Task instructions:
Leaving every picture out, please return exactly the lines from the top of the material below through the line with "este valor $P$", both included.

Input records:
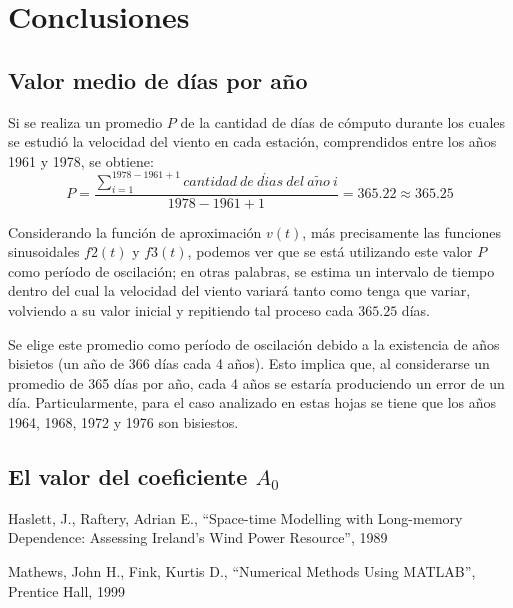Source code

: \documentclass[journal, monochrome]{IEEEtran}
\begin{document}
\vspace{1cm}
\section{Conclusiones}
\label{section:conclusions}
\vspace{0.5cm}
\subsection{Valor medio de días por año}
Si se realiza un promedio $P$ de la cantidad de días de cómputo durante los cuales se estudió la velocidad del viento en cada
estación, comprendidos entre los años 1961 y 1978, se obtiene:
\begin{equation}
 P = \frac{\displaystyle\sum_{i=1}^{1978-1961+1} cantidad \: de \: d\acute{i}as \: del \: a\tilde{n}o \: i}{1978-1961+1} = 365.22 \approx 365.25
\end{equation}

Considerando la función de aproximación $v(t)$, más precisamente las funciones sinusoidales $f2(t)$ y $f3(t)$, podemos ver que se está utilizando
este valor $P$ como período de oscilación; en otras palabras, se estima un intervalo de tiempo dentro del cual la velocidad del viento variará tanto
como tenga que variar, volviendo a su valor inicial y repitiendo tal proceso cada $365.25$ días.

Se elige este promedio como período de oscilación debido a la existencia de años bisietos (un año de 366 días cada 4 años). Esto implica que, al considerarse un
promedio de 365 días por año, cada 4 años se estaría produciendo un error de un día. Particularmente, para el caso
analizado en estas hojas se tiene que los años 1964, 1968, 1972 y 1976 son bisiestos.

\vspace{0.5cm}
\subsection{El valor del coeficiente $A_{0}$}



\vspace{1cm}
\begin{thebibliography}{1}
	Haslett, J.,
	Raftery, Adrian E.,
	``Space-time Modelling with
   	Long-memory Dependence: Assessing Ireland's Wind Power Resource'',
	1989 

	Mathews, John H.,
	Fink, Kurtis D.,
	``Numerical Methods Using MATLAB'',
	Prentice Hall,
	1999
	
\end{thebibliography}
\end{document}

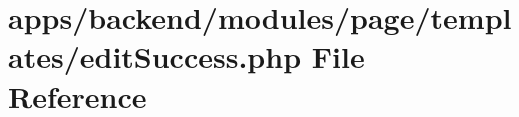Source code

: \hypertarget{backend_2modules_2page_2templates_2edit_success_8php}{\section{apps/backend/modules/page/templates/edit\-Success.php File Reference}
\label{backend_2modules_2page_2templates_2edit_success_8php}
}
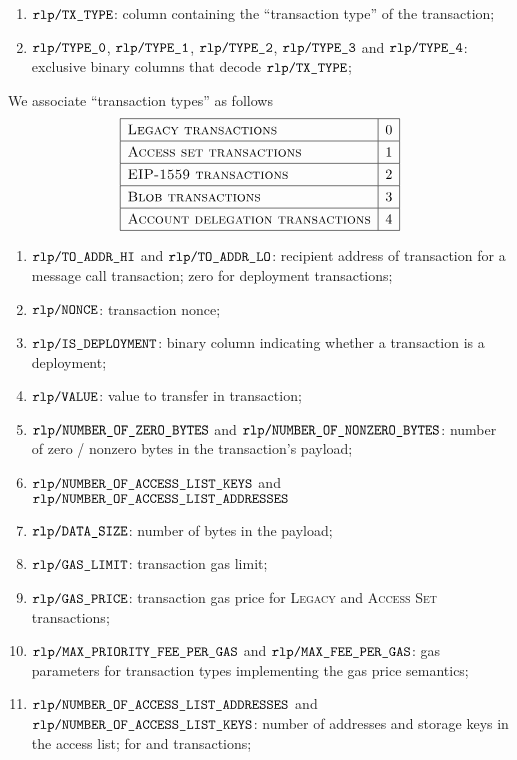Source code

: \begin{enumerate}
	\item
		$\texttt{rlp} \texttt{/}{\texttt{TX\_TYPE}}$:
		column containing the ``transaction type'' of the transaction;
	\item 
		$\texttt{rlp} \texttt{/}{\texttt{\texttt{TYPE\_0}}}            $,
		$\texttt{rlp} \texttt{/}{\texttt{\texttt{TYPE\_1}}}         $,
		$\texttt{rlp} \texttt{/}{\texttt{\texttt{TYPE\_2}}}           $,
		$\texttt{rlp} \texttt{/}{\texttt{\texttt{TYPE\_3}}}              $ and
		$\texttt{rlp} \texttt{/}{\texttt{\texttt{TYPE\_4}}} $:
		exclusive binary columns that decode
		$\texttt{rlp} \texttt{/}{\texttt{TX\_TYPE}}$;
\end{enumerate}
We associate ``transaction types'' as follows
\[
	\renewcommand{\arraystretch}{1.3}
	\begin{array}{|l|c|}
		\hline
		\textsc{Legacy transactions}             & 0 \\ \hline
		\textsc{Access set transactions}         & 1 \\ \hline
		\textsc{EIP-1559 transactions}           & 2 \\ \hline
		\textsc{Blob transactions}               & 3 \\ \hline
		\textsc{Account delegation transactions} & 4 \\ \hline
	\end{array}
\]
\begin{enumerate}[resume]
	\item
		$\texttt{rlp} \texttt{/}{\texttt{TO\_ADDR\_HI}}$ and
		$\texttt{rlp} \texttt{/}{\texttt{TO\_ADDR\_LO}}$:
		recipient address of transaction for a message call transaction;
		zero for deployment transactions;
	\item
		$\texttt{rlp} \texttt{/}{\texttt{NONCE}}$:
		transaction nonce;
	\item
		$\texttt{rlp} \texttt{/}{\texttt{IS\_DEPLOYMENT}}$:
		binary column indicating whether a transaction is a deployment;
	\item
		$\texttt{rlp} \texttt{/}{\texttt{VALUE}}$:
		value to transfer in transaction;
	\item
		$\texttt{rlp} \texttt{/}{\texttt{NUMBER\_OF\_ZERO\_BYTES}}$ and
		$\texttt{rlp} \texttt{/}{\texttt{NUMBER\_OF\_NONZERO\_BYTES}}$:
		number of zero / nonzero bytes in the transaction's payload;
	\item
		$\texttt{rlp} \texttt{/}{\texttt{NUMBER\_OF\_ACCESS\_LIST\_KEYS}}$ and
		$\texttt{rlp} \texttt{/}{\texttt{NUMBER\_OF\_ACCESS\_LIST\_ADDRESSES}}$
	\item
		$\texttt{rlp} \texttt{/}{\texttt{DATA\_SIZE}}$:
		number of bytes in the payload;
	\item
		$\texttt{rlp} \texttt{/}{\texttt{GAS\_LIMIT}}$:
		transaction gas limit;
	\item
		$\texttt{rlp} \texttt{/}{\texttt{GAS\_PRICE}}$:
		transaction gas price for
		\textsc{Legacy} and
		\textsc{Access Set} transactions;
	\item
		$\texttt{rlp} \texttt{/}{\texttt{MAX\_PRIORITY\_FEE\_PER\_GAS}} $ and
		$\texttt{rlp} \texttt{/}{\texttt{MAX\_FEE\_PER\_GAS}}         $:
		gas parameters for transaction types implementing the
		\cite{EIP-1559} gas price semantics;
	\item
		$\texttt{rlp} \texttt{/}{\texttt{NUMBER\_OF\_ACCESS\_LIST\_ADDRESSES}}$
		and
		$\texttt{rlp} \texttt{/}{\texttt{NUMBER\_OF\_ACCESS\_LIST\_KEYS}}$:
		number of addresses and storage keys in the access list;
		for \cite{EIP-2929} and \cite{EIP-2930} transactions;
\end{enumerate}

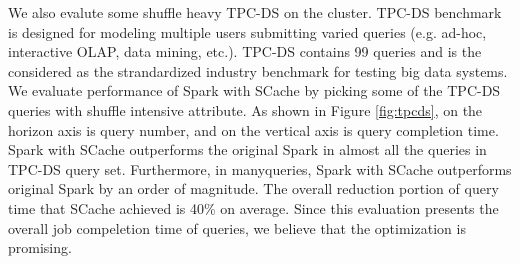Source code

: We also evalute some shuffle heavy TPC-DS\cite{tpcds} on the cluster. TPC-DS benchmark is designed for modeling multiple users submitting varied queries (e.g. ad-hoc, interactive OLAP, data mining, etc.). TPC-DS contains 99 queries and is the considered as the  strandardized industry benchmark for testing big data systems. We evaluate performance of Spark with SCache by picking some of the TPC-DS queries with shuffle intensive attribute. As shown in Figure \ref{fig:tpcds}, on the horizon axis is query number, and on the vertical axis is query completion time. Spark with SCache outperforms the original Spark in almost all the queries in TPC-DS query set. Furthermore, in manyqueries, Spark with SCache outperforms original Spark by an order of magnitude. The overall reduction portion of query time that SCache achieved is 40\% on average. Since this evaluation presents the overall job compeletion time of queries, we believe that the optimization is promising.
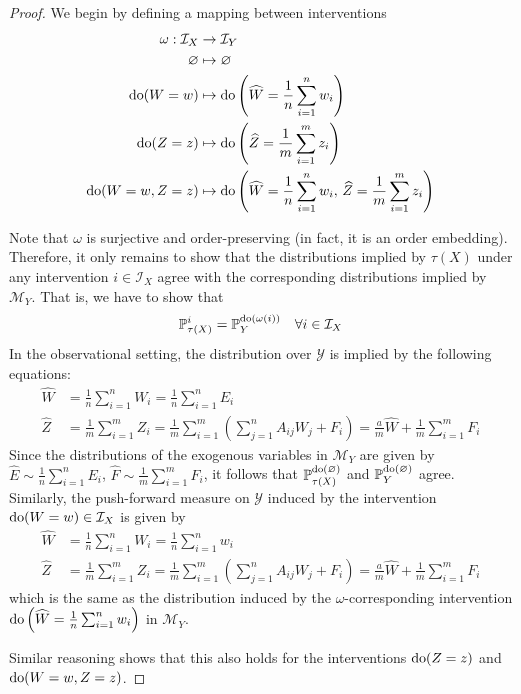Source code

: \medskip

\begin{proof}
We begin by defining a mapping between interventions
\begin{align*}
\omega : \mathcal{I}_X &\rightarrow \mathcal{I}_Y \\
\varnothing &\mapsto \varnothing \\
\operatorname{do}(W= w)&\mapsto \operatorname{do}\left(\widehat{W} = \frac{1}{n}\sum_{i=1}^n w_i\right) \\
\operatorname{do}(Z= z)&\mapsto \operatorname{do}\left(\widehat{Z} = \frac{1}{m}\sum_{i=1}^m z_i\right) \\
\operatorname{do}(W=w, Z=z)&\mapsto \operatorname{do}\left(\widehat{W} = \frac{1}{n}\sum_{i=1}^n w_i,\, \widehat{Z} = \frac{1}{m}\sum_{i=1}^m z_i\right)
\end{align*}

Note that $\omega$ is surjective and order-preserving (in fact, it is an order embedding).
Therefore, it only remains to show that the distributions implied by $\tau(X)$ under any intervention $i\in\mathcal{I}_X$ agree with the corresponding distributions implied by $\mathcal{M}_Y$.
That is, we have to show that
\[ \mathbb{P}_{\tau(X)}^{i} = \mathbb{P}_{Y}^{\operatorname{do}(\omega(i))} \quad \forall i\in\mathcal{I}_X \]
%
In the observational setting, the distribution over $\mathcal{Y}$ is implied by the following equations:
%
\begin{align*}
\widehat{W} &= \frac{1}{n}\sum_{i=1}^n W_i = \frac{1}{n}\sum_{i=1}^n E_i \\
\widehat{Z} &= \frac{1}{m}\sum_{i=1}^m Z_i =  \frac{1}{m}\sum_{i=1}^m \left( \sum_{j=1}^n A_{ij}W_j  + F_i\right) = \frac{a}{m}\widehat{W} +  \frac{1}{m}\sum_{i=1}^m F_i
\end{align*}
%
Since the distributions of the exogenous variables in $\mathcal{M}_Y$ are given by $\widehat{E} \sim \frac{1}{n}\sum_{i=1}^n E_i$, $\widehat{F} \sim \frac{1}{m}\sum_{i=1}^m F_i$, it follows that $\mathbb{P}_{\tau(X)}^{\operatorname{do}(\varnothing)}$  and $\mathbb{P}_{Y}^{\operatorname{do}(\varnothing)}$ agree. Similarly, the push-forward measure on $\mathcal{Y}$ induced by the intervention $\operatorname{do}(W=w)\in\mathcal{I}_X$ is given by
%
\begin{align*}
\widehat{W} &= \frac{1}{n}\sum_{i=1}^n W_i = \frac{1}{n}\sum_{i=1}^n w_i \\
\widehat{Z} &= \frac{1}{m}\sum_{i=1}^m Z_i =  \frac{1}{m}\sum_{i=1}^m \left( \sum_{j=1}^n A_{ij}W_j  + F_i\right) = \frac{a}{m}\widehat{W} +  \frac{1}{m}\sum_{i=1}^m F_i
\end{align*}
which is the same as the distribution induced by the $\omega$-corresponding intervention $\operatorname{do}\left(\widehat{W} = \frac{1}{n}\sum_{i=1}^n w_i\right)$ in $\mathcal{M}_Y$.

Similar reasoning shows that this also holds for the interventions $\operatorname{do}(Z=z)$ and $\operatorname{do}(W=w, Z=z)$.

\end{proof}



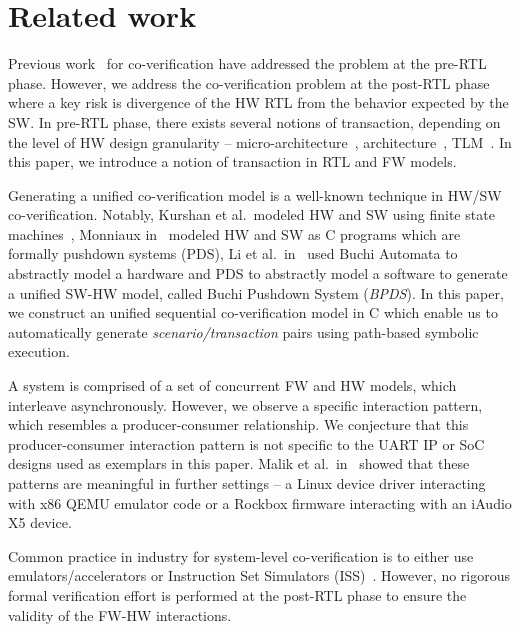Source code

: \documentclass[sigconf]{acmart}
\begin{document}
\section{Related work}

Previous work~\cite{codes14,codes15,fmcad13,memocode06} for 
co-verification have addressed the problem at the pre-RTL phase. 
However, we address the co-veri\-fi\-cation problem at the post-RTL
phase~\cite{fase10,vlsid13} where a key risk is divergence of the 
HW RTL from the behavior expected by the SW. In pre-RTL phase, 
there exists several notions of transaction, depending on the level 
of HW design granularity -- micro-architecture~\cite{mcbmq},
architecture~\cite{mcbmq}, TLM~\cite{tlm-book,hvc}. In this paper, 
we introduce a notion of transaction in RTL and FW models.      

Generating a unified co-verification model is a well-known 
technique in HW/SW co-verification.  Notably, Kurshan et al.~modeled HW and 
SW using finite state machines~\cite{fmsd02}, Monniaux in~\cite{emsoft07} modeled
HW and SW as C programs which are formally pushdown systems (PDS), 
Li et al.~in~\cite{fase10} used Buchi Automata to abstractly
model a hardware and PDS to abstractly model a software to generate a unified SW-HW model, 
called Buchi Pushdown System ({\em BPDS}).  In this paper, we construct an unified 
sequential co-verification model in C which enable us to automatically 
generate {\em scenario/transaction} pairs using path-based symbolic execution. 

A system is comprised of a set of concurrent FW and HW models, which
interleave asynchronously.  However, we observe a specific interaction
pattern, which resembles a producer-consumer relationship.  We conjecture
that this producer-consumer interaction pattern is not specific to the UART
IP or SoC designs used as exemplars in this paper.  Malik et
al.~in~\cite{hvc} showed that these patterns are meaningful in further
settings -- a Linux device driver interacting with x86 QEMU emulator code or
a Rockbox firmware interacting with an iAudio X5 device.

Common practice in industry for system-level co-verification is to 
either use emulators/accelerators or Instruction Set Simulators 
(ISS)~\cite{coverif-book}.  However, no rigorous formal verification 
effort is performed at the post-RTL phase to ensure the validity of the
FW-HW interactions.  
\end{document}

Task response:
Source code

: \documentclass[journal, monochrome]{IEEEtran}
\begin{document}
\vspace{1cm}
\section{Conclusiones}
\label{section:conclusions}
\vspace{0.5cm}
\subsection{Valor medio de días por año}
Si se realiza un promedio $P$ de la cantidad de días de cómputo durante los cuales se estudió la velocidad del viento en cada
estación, comprendidos entre los años 1961 y 1978, se obtiene:
\begin{equation}
 P = \frac{\displaystyle\sum_{i=1}^{1978-1961+1} cantidad \: de \: d\acute{i}as \: del \: a\tilde{n}o \: i}{1978-1961+1} = 365.22 \approx 365.25
\end{equation}

Considerando la función de aproximación $v(t)$, más precisamente las funciones sinusoidales $f2(t)$ y $f3(t)$, podemos ver que se está utilizando
este valor $P$ como período de oscilación; en otras palabras, se estima un intervalo de tiempo dentro del cual la velocidad del viento variará tanto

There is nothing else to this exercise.